This document outlines the complete design for the Mars Explorer LITE project. This EE552 design project consists of the digital system used to control a small vehicle with attached measurement equipment for remote surveying, à la the Mars Sojourner. The controlling station will transmit target coordinates to the remote system. The remote vehicle will then autonomously navigate to the specified location and take a number of measurements using onboard sensors. Upon acquisition, sensor data will be transmitted back to the control station using an optional RF transmitter. Additionally, the system will be capable of operating with minimal user intervention to permit applications where a low latency link is unavailable, i.e. planetary exploration.

All control logic is contained in an Altera EPF10K20RC240-4 FPGA. The ASIC is mounted on a chassis with two stepper motors and appropriate power transistor drivers. Other external hardware includes a TTL to RS-232 level converter, a buzzer and assorted LEDs and interconnect.. An external PC equipped with an RS-232 port is also required to receive serial data transmitted by the system. No sensors were actually used for the system. Sensor inputs were simulated using DIP switches and a PC parallel port.

The design was completely implemented using VHDL. Altera’s Maxplus2 CAD software was used to simulate and synthesize the design.

Included is an internal divide by 2 clock. Maximum system clock frequency is 35.38MhZ

The motor control signals can be interfaced to four phase stepper motors. The motors must have a driver circuit as the board cannot power the motors directly.

The serial out pin can be interfaced to any standard RS-232 port at 9600 baud

New target coordinates will be latched when robot busy is low and Pin_CoordReady is high.

An active low reset is included.

The chip consists of a number of semi-independent VHDL modules. Each module is responsible for a subset of the overall chip functionality. Major subsystems are the Motor Controller, the Navigation Module, the Instrumentation Module, and the RS-232 Output Module.

This VHDL entity was implemented using two behavioral finite state machines, one for each motor. These FSMs decode the input move instructions with each state representing one of the four possible output states, each with two different phases triggered. State transitions are then made as required to execute the desired command. As the stepper windings can operate at a maximum frequency of less than 1 kiloHertz the FSMs need a clock divider. By increasing the clock speed to the state machines the vehicles speed can be increased.

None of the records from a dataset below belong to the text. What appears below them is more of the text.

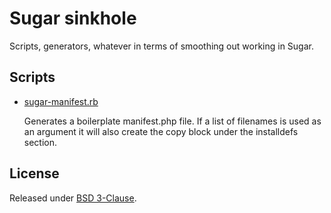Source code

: # Sugar sinkhole

Scripts, generators, whatever in terms of smoothing
out working in Sugar.


## Scripts

- [sugar-manifest.rb](./sugar-manifest.rb)

  Generates a boilerplate manifest.php file. If a list of filenames is used as an argument
  it will also create the copy block under the installdefs section.



## License

Released under [BSD 3-Clause](./LICENSE).
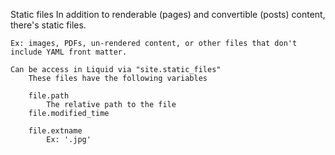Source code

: Static files
	In addition to renderable (pages) and convertible (posts) content, there's static files.

	Ex: images, PDFs, un-rendered content, or other files that don't include YAML front matter.

	Can be access in Liquid via "site.static_files"
		These files have the following variables

		file.path
			The relative path to the file
		file.modified_time

		file.extname
			Ex: '.jpg'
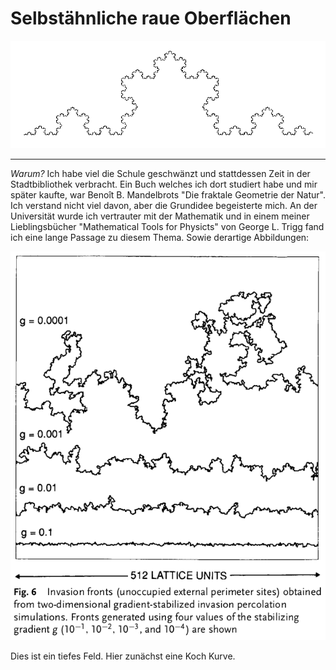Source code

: # Selbstähnliche raue Oberflächen

<div align="center">
<img src="./Abb_2.png"></img>
</div>

---

*Warum?*
Ich habe viel die Schule geschwänzt und stattdessen Zeit in der Stadtbibliothek verbracht. Ein Buch welches ich dort studiert habe und mir später kaufte, war Benoît B. Mandelbrots "Die fraktale Geometrie der Natur". Ich verstand nicht viel davon, aber die Grundidee begeisterte mich. An der Universität wurde ich vertrauter mit der Mathematik und in einem meiner Lieblingsbücher "Mathematical Tools for Physicts" von George L. Trigg fand ich eine lange Passage zu diesem Thema. Sowie derartige Abbildungen:

<div align="center">
<img src="./Abb_1.png"></img>
</div>


Dies ist ein tiefes Feld. Hier zunächst eine Koch Kurve.
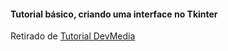#### Tutorial básico, criando uma interface no Tkinter

Retirado de [Tutorial DevMedia](https://www.devmedia.com.br/tkinter-interfaces-graficas-em-python/33956)


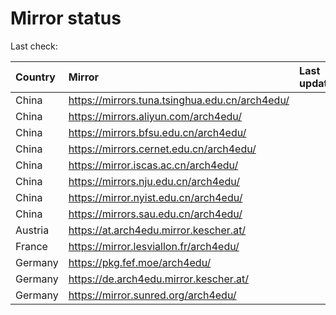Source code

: <script src="./time.js"></script>
# Mirror status
Last check: <script type="text/javascript">localize(1719019305.4401696);</script>

|Country|Mirror|Last update|
|:------|:-----|:----------|
|China|https://mirrors.tuna.tsinghua.edu.cn/arch4edu/|<script type="text/javascript">localize(1718994814);</script>|
|China|https://mirrors.aliyun.com/arch4edu/|<script type="text/javascript">localize(1718994814);</script>|
|China|https://mirrors.bfsu.edu.cn/arch4edu/|<script type="text/javascript">localize(1718994814);</script>|
|China|https://mirrors.cernet.edu.cn/arch4edu/|<script type="text/javascript">localize(1718994814);</script>|
|China|https://mirror.iscas.ac.cn/arch4edu/|<script type="text/javascript">localize(1718994814);</script>|
|China|https://mirrors.nju.edu.cn/arch4edu/|<script type="text/javascript">localize(1718908435);</script>|
|China|https://mirror.nyist.edu.cn/arch4edu/|<script type="text/javascript">localize(1718951982);</script>|
|China|https://mirrors.sau.edu.cn/arch4edu/|<script type="text/javascript">localize(1718994814);</script>|
|Austria|https://at.arch4edu.mirror.kescher.at/|<script type="text/javascript">localize(1718994814);</script>|
|France|https://mirror.lesviallon.fr/arch4edu/|<script type="text/javascript">localize(1718994814);</script>|
|Germany|https://pkg.fef.moe/arch4edu/|<script type="text/javascript">localize(1718994814);</script>|
|Germany|https://de.arch4edu.mirror.kescher.at/|<script type="text/javascript">localize(1718994814);</script>|
|Germany|https://mirror.sunred.org/arch4edu/|<script type="text/javascript">localize(1718994814);</script>|

<script src="./tablefilter/tablefilter.js"></script>
<script src="./table.js"></script>
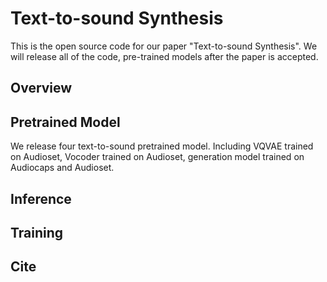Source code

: # Text-to-sound Synthesis
This is the open source code for our paper "Text-to-sound Synthesis". We will release all of the code, pre-trained models after the paper is accepted.

## Overview


## Pretrained Model
We release four text-to-sound pretrained model. Including VQVAE trained on Audioset, Vocoder trained on Audioset, generation model trained on Audiocaps and Audioset.

## Inference


## Training

## Cite 

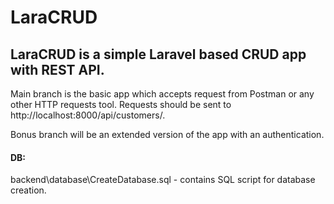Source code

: # LaraCRUD
## LaraCRUD is a simple Laravel based CRUD app with REST API.

Main branch is the basic app which accepts request from Postman or any other HTTP requests tool.
Requests should be sent to http://localhost:8000/api/customers/.

Bonus branch will be an extended version of the app with an authentication.

#### DB:
backend\database\CreateDatabase.sql - contains SQL script for database creation.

A behavioral finite state machine was used to implement this entity. This FSM handshakes with the motor controller to determine when the robot is ready to accept new move commands.

The Instrumentation Module will interface with the Navigation Module and the RS-232 Output Module. This module will latch the survey readings of the onboard instruments and send them to the RS-232 module for transmission back to the base station. Kryptonite level readings are sent continuously, whereas MsrType readings are only taken when the Navigation Module indicated that a target location has been reached. If the level readings at the target location are sufficiently high (exceed a preprogrammed threshold), a third type of measurement, indicating quality, is taken. Additionally the Instrumentation Module will monitor environmental readings from other onboard instruments. When hazardous or undesirable conditions are detected, the Instrumentation Module will attempt to compensate. This includes turning on a cooling fan if the external temperature exceeds the rated operating temperature, or activating external lights if ambient light levels fall too low.

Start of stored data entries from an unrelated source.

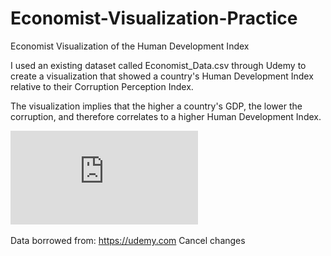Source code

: # Economist-Visualization-Practice

Economist Visualization of the Human Development Index

I used an existing dataset called Economist_Data.csv through Udemy to create a visualization that showed a country's 
Human Development Index relative to their Corruption Perception Index. 

The visualization implies that the higher a country's GDP, the lower the corruption, and therefore correlates to a higher Human Development Index.

![Corruption Perception and Human Development](https://github.com/artwang31/Economist-Demographics-Data-Analysis/blob/master/Corruption-Perception-%26-Human-Development.pdf)



Data borrowed from: https://udemy.com
Cancel changes
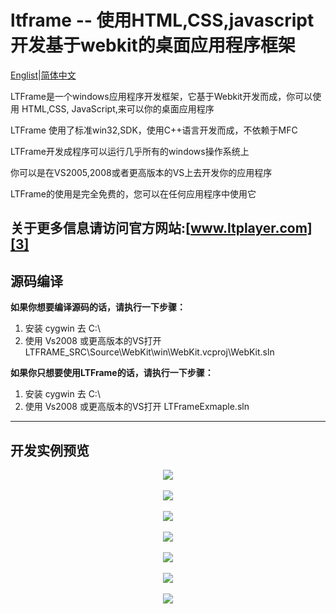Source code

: # ltframe  -- 使用HTML,CSS,javascript开发基于webkit的桌面应用程序框架

[Englist][1]|[简体中文][2]

LTFrame是一个windows应用程序开发框架，它基于Webkit开发而成，你可以使用 HTML,CSS, JavaScript,来可以你的桌面应用程序

LTFrame 使用了标准win32,SDK，使用C++语言开发而成，不依赖于MFC

LTFrame开发成程序可以运行几乎所有的windows操作系统上

你可以是在VS2005,2008或者更高版本的VS上去开发你的应用程序

LTFrame的使用是完全免费的，您可以在任何应用程序中使用它

关于更多信息请访问官方网站:[www.ltplayer.com][3]
----------

## 源码编译

**如果你想要编译源码的话，请执行一下步骤：**

 1. 安装 cygwin 去 C:\
 2. 使用 Vs2008 或更高版本的VS打开 LTFRAME_SRC\Source\WebKit\win\WebKit.vcproj\WebKit.sln

**如果你只想要使用LTFrame的话，请执行一下步骤：**

1. 安装 cygwin 去 C:\
2. 使用 Vs2008 或更高版本的VS打开 LTFrameExmaple.sln


----------

## 开发实例预览

<div align=center>
	
<img src="http://www.ltplayer.com/images/ltmd/c.jpg"/>
</div>
<br>
<div align=center>
	
<img src="http://www.ltplayer.com/images/ltmd/c1.jpg"/>
</div><br>
<div align=center>
	
<img src="http://www.ltplayer.com/images/ltmd/canvas.jpg"/>
</div><br>
<div align=center>
	
<img src="http://www.ltplayer.com/images/ltmd/google.jpg"/>
</div><br>
<div align=center>
	
<img src="http://www.ltplayer.com/images/ltmd/m.jpg"/>
</div><br>
<div align=center>
	
<img src="http://www.ltplayer.com/images/ltmd/qqgif.gif"/>
</div><br>
<div align=center>
	
<img src="http://www.ltplayer.com/images/ltmd/p.jpg"/>
</div><br>


  [1]: https://github.com/ltframe/ltframe/blob/master/README_EN.md
  [2]: https://github.com/ltframe/ltframe
  [3]: http://www.ltplayer.com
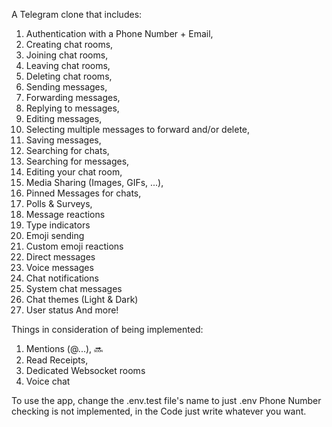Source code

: A Telegram clone that includes:

1. Authentication with a Phone Number + Email,
2. Creating chat rooms,
3. Joining chat rooms,
4. Leaving chat rooms,
5. Deleting chat rooms,
6. Sending messages,
7. Forwarding messages,
8. Replying to messages,
9. Editing messages,
10. Selecting multiple messages to forward and/or delete,
11. Saving messages,
12. Searching for chats,
13. Searching for messages,
14. Editing your chat room,
15. Media Sharing (Images, GIFs, ...),
16. Pinned Messages for chats,
17. Polls & Surveys,
18. Message reactions
19. Type indicators
20. Emoji sending
21. Custom emoji reactions
22. Direct messages
23. Voice messages
24. Chat notifications
25. System chat messages
26. Chat themes (Light & Dark)
27. User status
And more!

Things in consideration of being implemented:

1. Mentions (@...), 🔜
2. Read Receipts,
3. Dedicated Websocket rooms
4. Voice chat

To use the app, change the .env.test file's name to just .env
Phone Number checking is not implemented, in the Code just write whatever you want.
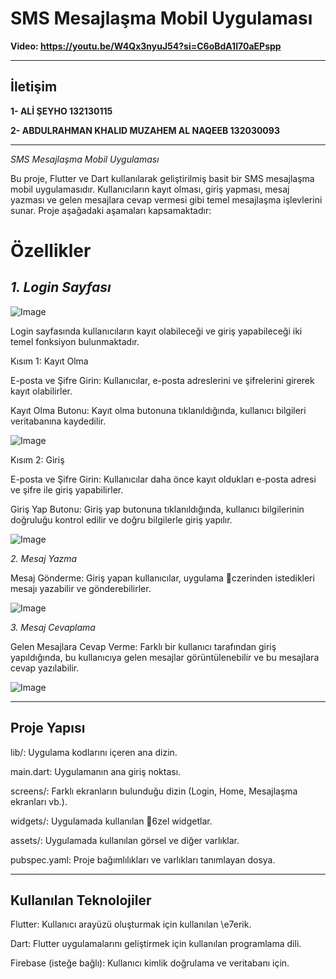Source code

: # SMS Mesajlaşma Mobil Uygulaması

**Video: https://youtu.be/W4Qx3nyuJ54?si=C6oBdA1I70aEPspp** 

---

## İletişim
**1- ALİ ŞEYHO 132130115**

**2- ABDULRAHMAN KHALID MUZAHEM AL NAQEEB 132030093**


---

*SMS Mesajlaşma Mobil Uygulaması*

Bu proje, Flutter ve Dart kullanılarak geliştirilmiş basit bir SMS mesajlaşma mobil uygulamasıdır. Kullanıcıların kayıt olması, giriş yapması, mesaj yazması ve gelen mesajlara cevap vermesi gibi temel mesajlaşma işlevlerini sunar. Proje aşağadaki aşamaları kapsamaktadır:

# Özellikler

## *1. Login Sayfası*

![Image](https://github.com/user-attachments/assets/00fcb53f-1690-41f7-bbed-0d30d26962b4)

Login sayfasında kullanıcıların kayıt olabileceği ve giriş yapabileceği iki temel fonksiyon bulunmaktadır.

Kısım 1: Kayıt Olma

E-posta ve Şifre Girin: Kullanıcılar, e-posta adreslerini ve şifrelerini girerek kayıt olabilirler.

Kayıt Olma Butonu: Kayıt olma butonuna tıklanıldığında, kullanıcı bilgileri veritabanına kaydedilir.

![Image](https://github.com/user-attachments/assets/af4eebd3-abd3-454c-abfe-546f101fa314)

Kısım 2: Giriş

E-posta ve Şifre Girin: Kullanıcılar daha önce kayıt oldukları e-posta adresi ve şifre ile giriş yapabilirler.

Giriş Yap Butonu: Giriş yap butonuna tıklanıldığında, kullanıcı bilgilerinin doğruluğu kontrol edilir ve doğru bilgilerle giriş yapılır.

![Image](https://github.com/user-attachments/assets/89f2f232-38a2-4b1a-bad2-90687ba52aa3)

*2. Mesaj Yazma*

Mesaj Gönderme: Giriş yapan kullanıcılar, uygulama czerinden istedikleri mesajı yazabilir ve gönderebilirler.

![Image](https://github.com/user-attachments/assets/700bf9e2-bc87-4858-bad9-71123855a8bd)


*3. Mesaj Cevaplama*

Gelen Mesajlara Cevap Verme: Farklı bir kullanıcı tarafından giriş yapıldığında, bu kullanıcıya gelen mesajlar görüntülenebilir ve bu mesajlara cevap yazılabilir.

![Image](https://github.com/user-attachments/assets/00fcb53f-1690-41f7-bbed-0d30d26962b4)


---


## Proje Yapısı

lib/: Uygulama kodlarını içeren ana dizin.

main.dart: Uygulamanın ana giriş noktası.

screens/: Farklı ekranların bulunduğu dizin (Login, Home, Mesajlaşma ekranları vb.).

widgets/: Uygulamada kullanılan 6zel widgetlar.

assets/: Uygulamada kullanılan görsel ve diğer varlıklar.

pubspec.yaml: Proje bağımlılıkları ve varlıkları tanımlayan dosya.


---

## Kullanılan Teknolojiler

Flutter: Kullanıcı arayüzü oluşturmak için kullanılan \e7erik.

Dart: Flutter uygulamalarını geliştirmek için kullanılan programlama dili.

Firebase (isteğe bağlı): Kullanıcı kimlik doğrulama ve veritabanı için.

The instrumentation entity contains no processes of its own but connects individual entities responsible for each of the sensors giving it a structural architecture. The major component of these is the Kryptonite entity. A behavioral FSM is used to insure that sensor readings are taken at appropriate times. It is also responsible for sending all data to the RS-232 module for transmission.

The Output Module will generate an RS-232 stream of survey and system data. This serial data can be transmitted back to the base station via a radio link or cable. Each data reading will include a timestamp indicating the system time the measurement was taken at, and a binary code to identify the data. Serial communications will be received with a PC terminal, and will use standard settings: 9600,n,8,1. If parity checking or other error detection/correction information is needed it can be added as necessary.

A parallel to serial shift register has been implemented with VHDL to generate the serial bit stream. Each data message consists of two data bytes and the necessary framing bits. Data is transmitted using one start bit and one stop bit, for a total of ten bits for each frame. For the two data frames a twenty-bit shift register is used with the bit positions corresponding to start or stop bits being hardcoded to the appropriate logic level. The output of an 8-bit counter providing the system time is connected to the first 8 data bits. This counter starts at 0 and runs at 0.25 Hz. giving a maximum mission time of 2048 seconds. If this is insufficient, the system clock can be run at a lower frequency to accommodate the desired time requirements. The second byte of data represents sensor measurements and is provided by the Instrumentation Module. The clock input to the shift register is another clock divider providing a 9600 Baud clock. As there is some error in this derivative of the system clock, it is necessary to occasionally hold the TX line idle to allow the clocks to resynchronize and avoid communications errors caused by propagation of this clock error.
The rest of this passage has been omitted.